Instructions to follow: The lines below starting at the line containing "std::vector<int> result;" and ending at the line containing "std::enable_if_t<std::is_integral_v<T>, int> = 0>" are to be repeated exactly, with both ends kept and nothing else added.
○ ○ ○
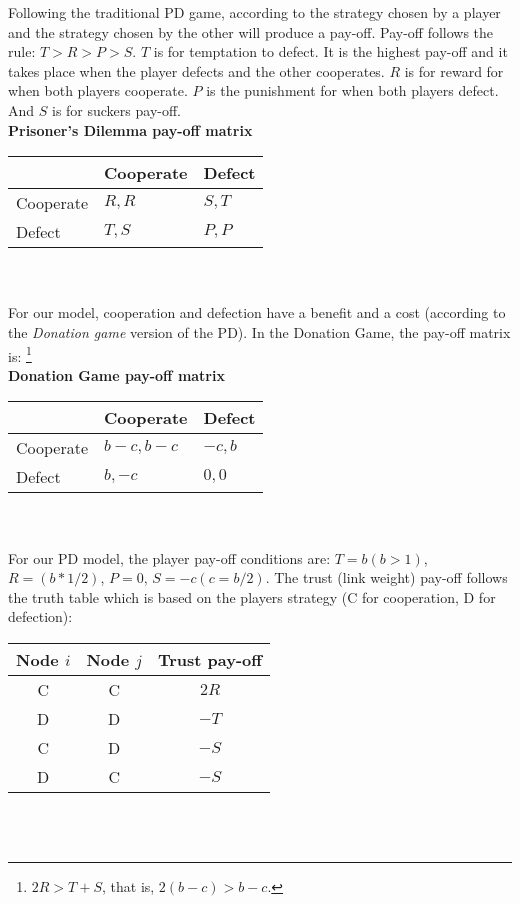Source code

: \documentclass[11pt]{article}
\begin{document}
Following the traditional PD game, according to the strategy chosen by a player and the strategy chosen by the other will produce a pay-off. Pay-off follows the rule: $T > R > P > S$. $T$ is for temptation to defect. It is the highest pay-off and it takes place when the player defects and the other cooperates. $R$ is for reward for when both players cooperate. $P$ is the punishment for when both players defect. And $S$ is for suckers pay-off.\\

{\bf Prisoner's Dilemma pay-off matrix}\\

\begin{tabular}{| l | l | l |}
\hline
          & Cooperate & Defect \\ \hline
Cooperate &  $R,R$      &  $S,T$   \\ \hline
Defect    &  $T,S$      &  $P,P$   \\ \hline

\end{tabular}\\ \\

For our model, cooperation and defection have a benefit and a cost (according to the \emph{Donation game} version of the PD). In the Donation Game, the pay-off matrix is: \footnote{$2R > T + S$, that is, $2(b-c) > b-c$.}\\

{\bf Donation Game pay-off matrix}\\

\begin{tabular}{| l | l | l |}
\hline
          & Cooperate & Defect \\ \hline
Cooperate & $b-c, b-c$ & $-c,b$   \\ \hline
Defect    &  $b,-c$    & $0,0$   \\ \hline

\end{tabular}\\ \\

For our PD model, the player pay-off conditions are: $T = b(b > 1)$, $R = (b * 1/2)$, $P = 0$, $S = -c(c = b/2)$. The trust (link weight) pay-off follows the truth table which is based on the players strategy (C for cooperation, D for defection):\\

\begin{tabular}{| c | c || c |}
\hline

Node $i$ & Node $j$ & Trust pay-off  \\ \hline
      C  &       C  &  $2R$ \\ \hline
      D  &       D  &  $-T$ \\ \hline
      C  &       D  &  $-S$ \\ \hline
      D  &       C  &  $-S$ \\ \hline

\end{tabular}\\ \\
\end{document}
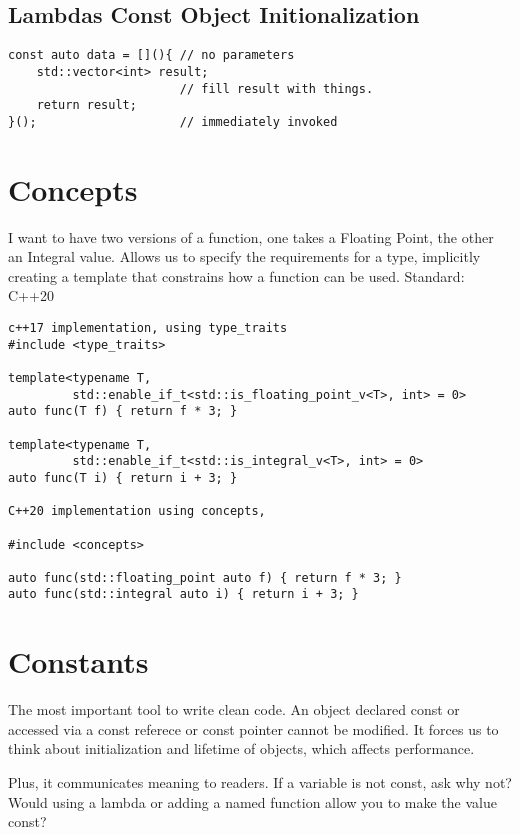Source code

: \subsection{Lambdas Const Object Initionalization}

\begin{verbatim}
const auto data = [](){ // no parameters
    std::vector<int> result;
                        // fill result with things. 
    return result;
}();                    // immediately invoked
\end{verbatim}

\section{Concepts}

I want to have two versions of a function, one takes a Floating Point, the other an Integral value.
Allows us to specify the requirements for a type, implicitly creating a template
that constrains how a function can be used. Standard: C++20

\begin{verbatim}
c++17 implementation, using type_traits
#include <type_traits>

template<typename T,
         std::enable_if_t<std::is_floating_point_v<T>, int> = 0>
auto func(T f) { return f * 3; }

template<typename T,
         std::enable_if_t<std::is_integral_v<T>, int> = 0>
auto func(T i) { return i + 3; }

C++20 implementation using concepts, 

#include <concepts>

auto func(std::floating_point auto f) { return f * 3; }
auto func(std::integral auto i) { return i + 3; }
\end{verbatim}

\section{Constants}

The most important tool to write clean code.
An object declared const or accessed via a const referece or const pointer cannot be modified.
It forces us to think about initialization and lifetime of objects, which affects performance. 

Plus, it communicates meaning to readers. 
If a variable is not const, ask why not?
Would using a lambda or adding a named function allow you to make the value const?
○ ○ ○
Problem solution:
    std::vector<int> result;
                        // fill result with things. 
    return result;
}();                    // immediately invoked
\end{verbatim}

\section{Concepts}

I want to have two versions of a function, one takes a Floating Point, the other an Integral value.
Allows us to specify the requirements for a type, implicitly creating a template
that constrains how a function can be used. Standard: C++20

\begin{verbatim}
c++17 implementation, using type_traits
#include <type_traits>

template<typename T,
         std::enable_if_t<std::is_floating_point_v<T>, int> = 0>
auto func(T f) { return f * 3; }

template<typename T,
         std::enable_if_t<std::is_integral_v<T>, int> = 0>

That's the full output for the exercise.